------ Records to process ------

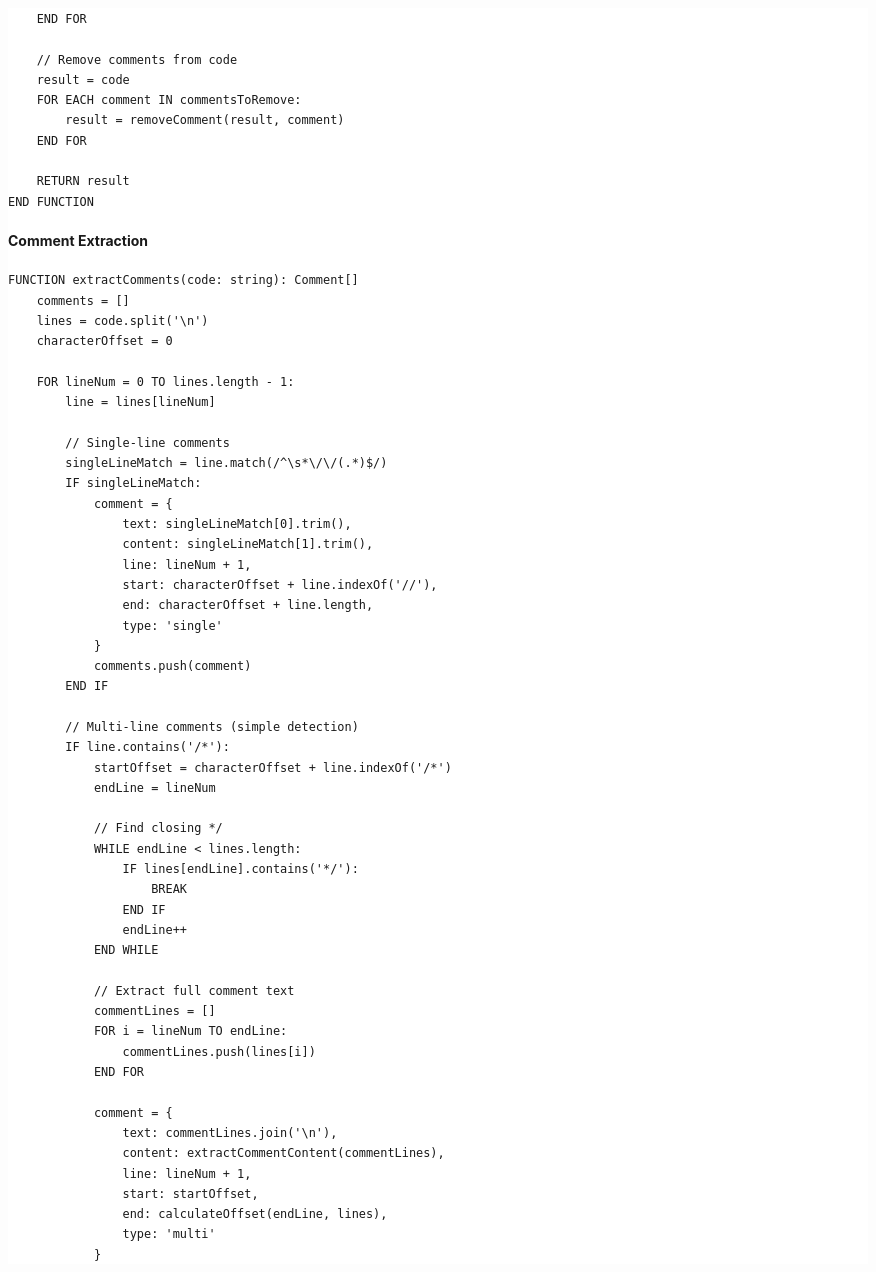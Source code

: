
 ```pseudocode
    END FOR

    // Remove comments from code
    result = code
    FOR EACH comment IN commentsToRemove:
        result = removeComment(result, comment)
    END FOR

    RETURN result
END FUNCTION
```

#### Comment Extraction

```pseudocode
FUNCTION extractComments(code: string): Comment[]
    comments = []
    lines = code.split('\n')
    characterOffset = 0

    FOR lineNum = 0 TO lines.length - 1:
        line = lines[lineNum]

        // Single-line comments
        singleLineMatch = line.match(/^\s*\/\/(.*)$/)
        IF singleLineMatch:
            comment = {
                text: singleLineMatch[0].trim(),
                content: singleLineMatch[1].trim(),
                line: lineNum + 1,
                start: characterOffset + line.indexOf('//'),
                end: characterOffset + line.length,
                type: 'single'
            }
            comments.push(comment)
        END IF

        // Multi-line comments (simple detection)
        IF line.contains('/*'):
            startOffset = characterOffset + line.indexOf('/*')
            endLine = lineNum

            // Find closing */
            WHILE endLine < lines.length:
                IF lines[endLine].contains('*/'):
                    BREAK
                END IF
                endLine++
            END WHILE

            // Extract full comment text
            commentLines = []
            FOR i = lineNum TO endLine:
                commentLines.push(lines[i])
            END FOR

            comment = {
                text: commentLines.join('\n'),
                content: extractCommentContent(commentLines),
                line: lineNum + 1,
                start: startOffset,
                end: calculateOffset(endLine, lines),
                type: 'multi'
            }
```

------

- Your instructions: Please retype the listing above word for word, skipping each picture.

- Reply:
Source code

:
 ```pseudocode
    END FOR

    // Remove comments from code
    result = code
    FOR EACH comment IN commentsToRemove:
        result = removeComment(result, comment)
    END FOR

    RETURN result
END FUNCTION
```

#### Comment Extraction

```pseudocode
FUNCTION extractComments(code: string): Comment[]
    comments = []
    lines = code.split('\n')
    characterOffset = 0

    FOR lineNum = 0 TO lines.length - 1:
        line = lines[lineNum]

        // Single-line comments
        singleLineMatch = line.match(/^\s*\/\/(.*)$/)
        IF singleLineMatch:
            comment = {
                text: singleLineMatch[0].trim(),
                content: singleLineMatch[1].trim(),
                line: lineNum + 1,
                start: characterOffset + line.indexOf('//'),
                end: characterOffset + line.length,
                type: 'single'
            }
            comments.push(comment)
        END IF

        // Multi-line comments (simple detection)
        IF line.contains('/*'):
            startOffset = characterOffset + line.indexOf('/*')
            endLine = lineNum

            // Find closing */
            WHILE endLine < lines.length:
                IF lines[endLine].contains('*/'):
                    BREAK
                END IF
                endLine++
            END WHILE

            // Extract full comment text
            commentLines = []
            FOR i = lineNum TO endLine:
                commentLines.push(lines[i])
            END FOR

            comment = {
                text: commentLines.join('\n'),
                content: extractCommentContent(commentLines),
                line: lineNum + 1,
                start: startOffset,
                end: calculateOffset(endLine, lines),
                type: 'multi'
            }
```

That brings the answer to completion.